This attractive coastal city on Hokkaido’s southern tip was the first to be colonized by Europeans in the mid-19th century, which explains the presence of so many antique red-brick and clapperboard buildings, including an old British consulate and Russian Orthodox church. The poster piece, however, is the splendid, star-shaped Goryokaku Fort, which is today surrounded by a park lined with ranks of cherry trees – a glorious spectacle in the spring.

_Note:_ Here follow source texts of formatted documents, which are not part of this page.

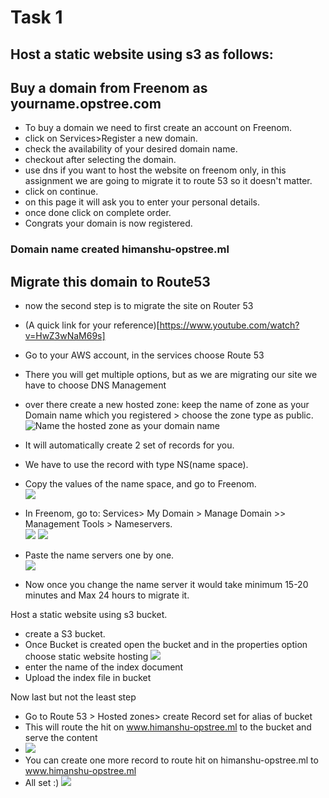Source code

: # Task 1
## Host a static website using s3 as follows:

## Buy a domain from Freenom as yourname.opstree.com

- To buy a domain we need to first create an account on Freenom.  
- click on Services>Register a new domain.  
- check the availability of your desired domain name.  
- checkout after selecting the domain.  
- use dns if you want to host the website on freenom only, in this assignment we are going to migrate it to route 53 so it doesn't matter.  
- click on continue.  
- on this page it will ask you to enter your personal details.  
- once done click on complete order.  
- Congrats your domain is now registered.  

### Domain name created himanshu-opstree.ml

## Migrate this domain to Route53

- now the second step is to migrate the site on Router 53  
- (A quick link for your reference)[https://www.youtube.com/watch?v=HwZ3wNaM69s]  
- Go to your AWS account, in the services choose Route 53  
- There you will get multiple options, but as we are migrating our site we have to choose DNS Management  
- over there create a new hosted zone: keep the name of zone as your Domain name which you registered > choose the zone type as public.  
![Name the hosted zone as your domain name](/media/1Hostedzone.png)

- It will automatically create 2 set of records for you.  
- We have to use the record with type NS(name space).  
- Copy the values of the name space, and go to Freenom.  
![](/media/2.png)
- In Freenom, go to: Services> My Domain > Manage Domain >> Management Tools > Nameservers.  
![](/media/3.png)
![](/media/4.png)

- Paste the name servers one by one.  
![](/media/5.png)
- Now once you change the name server it would take minimum 15-20 minutes and Max 24 hours to migrate it.  
 
Host a static website using s3 bucket.

- create a S3 bucket.
- Once Bucket is created open the bucket and in the properties option choose static website hosting
![](/media/6.png)
- enter the name of the index document
- Upload the index file in bucket

Now last but not the least step

- Go to Route 53 > Hosted zones> create Record set for alias of bucket
- This will route the hit on www.himanshu-opstree.ml to the bucket and serve the content
- ![](/media/7.png) 
- You can create one more record to route hit on himanshu-opstree.ml to www.himanshu-opstree.ml
- All set :)
![](/media/8.png)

The old port town is squeezed onto a spit of sandy land dividing two bays, and with the ocean on three sides, fishing remains central to the life of the city. Check out the day’s catch at the bustling ‘Asaichi’ (‘morning market’), where you’ll see crabs and shellfish displayed in huge cold water tanks. Customers are invited to hook their own squid, which is sliced into melt-in-the-mouth sashimi as you wait. Seafood rice bowls featuring local salmon roe steeped in soy sauce are the speciality of the restaurants crammed into the nearby Donburi Yokocho Ichiba arcade – a Mecca for Japanese seafood lovers.

In the evening, jump in the cable car up Mount Hakodate, from whose summit a superb view extends over the city and surrounding coastline. The panorama is particularly dramatic at night, when the streets recede to the shadowy mountains in the distance like a giant lake of lights.